Most children brought up in Brooklyn before the First World War remember Thanksgiving Day there with a peculiar tenderness. It was the day the children went around “ragamuffin” or “slamming gates,” wearing costumes topped off by a penny mask. (26. 1)
Our country’s traditions on holidays have really changed since this time. This seems like it is more like our Halloween, doesn’t it?
“If I did that, all the other would expect to get ‘em handed to ‘em. An next year nobody a’tall would buy a tree off of me. They’d all wait to get ‘em handed to ‘em on a silver plate […] “I gotta think of myself and my own kids.” He finally came to his conclusion. “Oh, what the hell! Them two kids is gotta live in this world. They got to get used to it. They got to learn to give and to take punishment. And by Jesus, it ain’t give but take, take, take all the time in this God-damned world.” As he threw the tree with all his strength, his heart wailed out, “It’s a God-damned, rotten, lousy world!” (27.20)
The poverty of the time was pretty heartbreaking.
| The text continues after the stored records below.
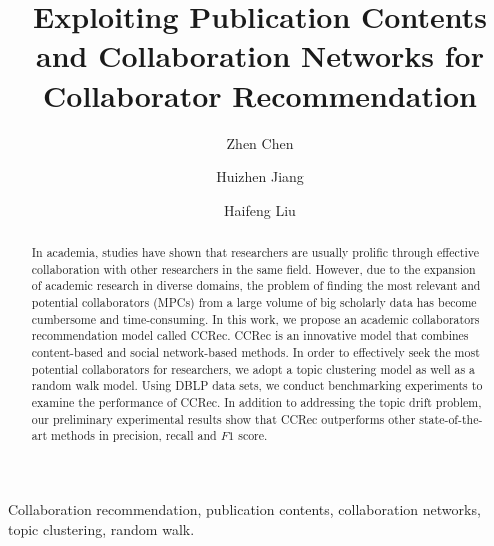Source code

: \documentclass[review]{elsarticle}
\begin{document}
\begin{frontmatter}

\title{Exploiting Publication Contents and Collaboration Networks for Collaborator Recommendation}



%

\author[mymainaddress]{Zhen Chen}
\author[mymainaddress]{Huizhen Jiang}
\author[mymainaddress]{Haifeng Liu}
\address[mymainaddress]{Dalian University of Technology, Dalian, China}
\begin{abstract}
In academia, studies have shown that researchers are usually prolific through effective collaboration with other researchers in the same field. However, due to the expansion of academic research in diverse domains, the problem of finding the most relevant and potential collaborators (MPCs) from a large volume of big scholarly data has become cumbersome and time-consuming. In this work, we propose an academic collaborators recommendation model called CCRec. CCRec is an innovative model that combines content-based and social network-based methods. In order to effectively seek the most potential collaborators for researchers, we adopt a topic clustering model as well as a random walk model. Using DBLP data sets, we conduct benchmarking experiments to examine the performance of CCRec. In addition to addressing the topic drift problem, our preliminary experimental results show that CCRec outperforms other state-of-the-art methods in precision, recall and $F1$ score.
\end{abstract}

\begin{keyword}
Collaboration recommendation, publication contents, collaboration networks, topic clustering, random walk.
\end{keyword}

\end{frontmatter}
\end{document}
It forced most people to be concerned only about ensuring that their families were fed, even when they knew it was a nasty way to be.
She watched him work over her baby. She saw a miracle that transcended the miracles of the saints her mother had told her about. She saw the dead blue change to living white. She saw an apparently lifeless child draw a breath. For the first time she heard the cry of a child she had borne. (50.17)
Thanks to modern technology and having babies in hospitals, so many more children have a chance at life.
She looked out over Brooklyn. The starlight half revealed, half concealed. She looked out over the flat roofs, uneven in height, broken once in a while by a slanting roof from a house left over from older times. The chimney pots on the roofs. . .and on some, the shadowing looming of pigeon cotes. . .sometimes, faintly heard, the sleepy cooing of pigeons. . .the twin spires of the Church, remotely brooding over the dark tenements. . .And at the end of their street, the great Bridge that threw itself like a sigh across the East River and was lost. . .lost. . .on the other shore. The dark East River beneath the Bridge, and far away, the misty-gray skyline of New York, looking like a city cut from cardboard.
“There’s no other place like it,” Francie said. (46.94-95)
Can’t you just see this? The rooftops of turn-of-the-century Brooklyn, the bridge, the far away skyline of Manhattan… You can even hear it. Very cool.